## What you should do:
Search the records for the string "incidentes". Copy each line where it occurs.
##########
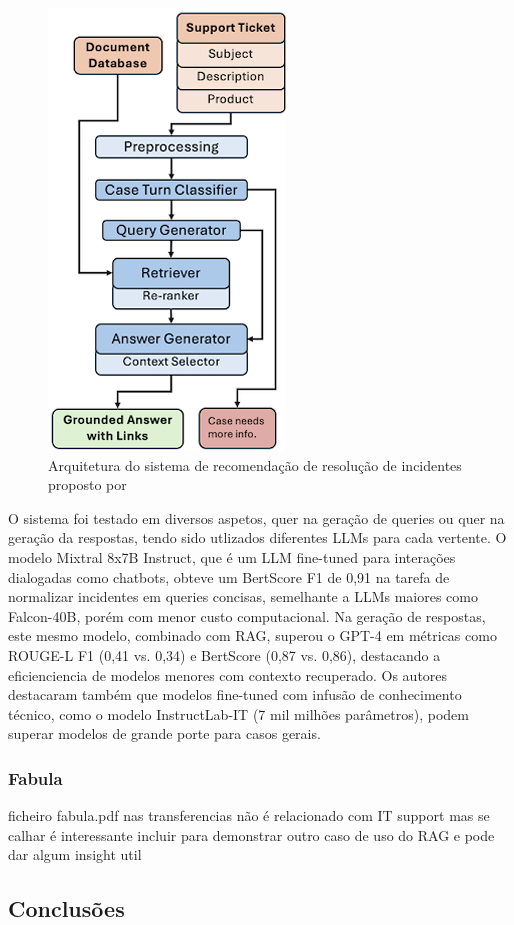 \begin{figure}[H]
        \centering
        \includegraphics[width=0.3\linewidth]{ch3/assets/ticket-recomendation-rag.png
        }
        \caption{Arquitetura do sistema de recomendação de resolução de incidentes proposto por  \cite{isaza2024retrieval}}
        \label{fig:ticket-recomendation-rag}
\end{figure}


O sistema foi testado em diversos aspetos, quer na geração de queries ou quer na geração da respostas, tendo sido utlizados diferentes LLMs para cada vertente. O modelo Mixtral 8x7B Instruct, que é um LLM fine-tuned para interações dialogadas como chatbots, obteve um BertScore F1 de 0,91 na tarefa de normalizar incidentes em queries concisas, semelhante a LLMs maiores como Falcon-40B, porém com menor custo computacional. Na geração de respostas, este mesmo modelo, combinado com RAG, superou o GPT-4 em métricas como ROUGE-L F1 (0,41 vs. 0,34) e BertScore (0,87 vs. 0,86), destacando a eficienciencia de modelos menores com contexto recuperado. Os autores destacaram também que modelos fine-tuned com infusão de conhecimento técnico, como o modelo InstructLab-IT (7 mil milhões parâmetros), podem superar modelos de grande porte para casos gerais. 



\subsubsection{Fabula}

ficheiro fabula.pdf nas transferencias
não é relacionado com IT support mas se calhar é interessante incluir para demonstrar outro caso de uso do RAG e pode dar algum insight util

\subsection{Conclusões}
##########
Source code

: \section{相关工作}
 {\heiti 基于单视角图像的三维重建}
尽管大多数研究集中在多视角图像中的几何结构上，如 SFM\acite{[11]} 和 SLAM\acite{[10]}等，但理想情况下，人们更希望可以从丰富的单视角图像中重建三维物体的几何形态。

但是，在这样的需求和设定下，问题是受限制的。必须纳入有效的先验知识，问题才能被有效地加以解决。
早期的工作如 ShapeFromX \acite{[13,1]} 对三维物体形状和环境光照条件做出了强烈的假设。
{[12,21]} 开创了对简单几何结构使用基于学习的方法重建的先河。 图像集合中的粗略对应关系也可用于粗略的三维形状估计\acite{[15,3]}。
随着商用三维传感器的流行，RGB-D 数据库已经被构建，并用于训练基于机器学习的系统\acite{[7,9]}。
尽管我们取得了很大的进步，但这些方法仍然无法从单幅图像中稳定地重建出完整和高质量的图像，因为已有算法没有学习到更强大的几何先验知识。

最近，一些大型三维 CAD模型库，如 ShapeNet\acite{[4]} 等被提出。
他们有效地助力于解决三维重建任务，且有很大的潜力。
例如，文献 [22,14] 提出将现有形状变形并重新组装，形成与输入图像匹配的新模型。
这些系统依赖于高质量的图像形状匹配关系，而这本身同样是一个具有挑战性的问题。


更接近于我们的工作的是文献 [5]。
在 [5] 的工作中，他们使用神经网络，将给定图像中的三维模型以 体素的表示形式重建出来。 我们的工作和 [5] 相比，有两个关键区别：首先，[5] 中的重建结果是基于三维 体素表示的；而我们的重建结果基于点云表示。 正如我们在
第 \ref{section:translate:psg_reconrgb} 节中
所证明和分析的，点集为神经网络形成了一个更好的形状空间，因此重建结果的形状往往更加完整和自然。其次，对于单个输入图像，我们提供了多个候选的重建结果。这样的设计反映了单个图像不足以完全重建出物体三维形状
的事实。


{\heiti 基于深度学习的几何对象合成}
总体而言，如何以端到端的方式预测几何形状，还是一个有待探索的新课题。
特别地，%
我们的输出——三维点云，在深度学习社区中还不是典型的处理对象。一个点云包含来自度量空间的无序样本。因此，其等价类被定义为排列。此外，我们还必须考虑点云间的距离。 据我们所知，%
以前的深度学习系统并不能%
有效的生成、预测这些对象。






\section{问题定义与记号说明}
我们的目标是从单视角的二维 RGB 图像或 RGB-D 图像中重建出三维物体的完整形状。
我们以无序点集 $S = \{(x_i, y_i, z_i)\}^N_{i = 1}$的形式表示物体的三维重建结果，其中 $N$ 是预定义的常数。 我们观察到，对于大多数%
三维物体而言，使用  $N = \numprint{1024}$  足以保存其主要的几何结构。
##########
## Solution to the problem:
        \caption{Arquitetura do sistema de recomendação de resolução de incidentes proposto por  \cite{isaza2024retrieval}}
O sistema foi testado em diversos aspetos, quer na geração de queries ou quer na geração da respostas, tendo sido utlizados diferentes LLMs para cada vertente. O modelo Mixtral 8x7B Instruct, que é um LLM fine-tuned para interações dialogadas como chatbots, obteve um BertScore F1 de 0,91 na tarefa de normalizar incidentes em queries concisas, semelhante a LLMs maiores como Falcon-40B, porém com menor custo computacional. Na geração de respostas, este mesmo modelo, combinado com RAG, superou o GPT-4 em métricas como ROUGE-L F1 (0,41 vs. 0,34) e BertScore (0,87 vs. 0,86), destacando a eficienciencia de modelos menores com contexto recuperado. Os autores destacaram também que modelos fine-tuned com infusão de conhecimento técnico, como o modelo InstructLab-IT (7 mil milhões parâmetros), podem superar modelos de grande porte para casos gerais. 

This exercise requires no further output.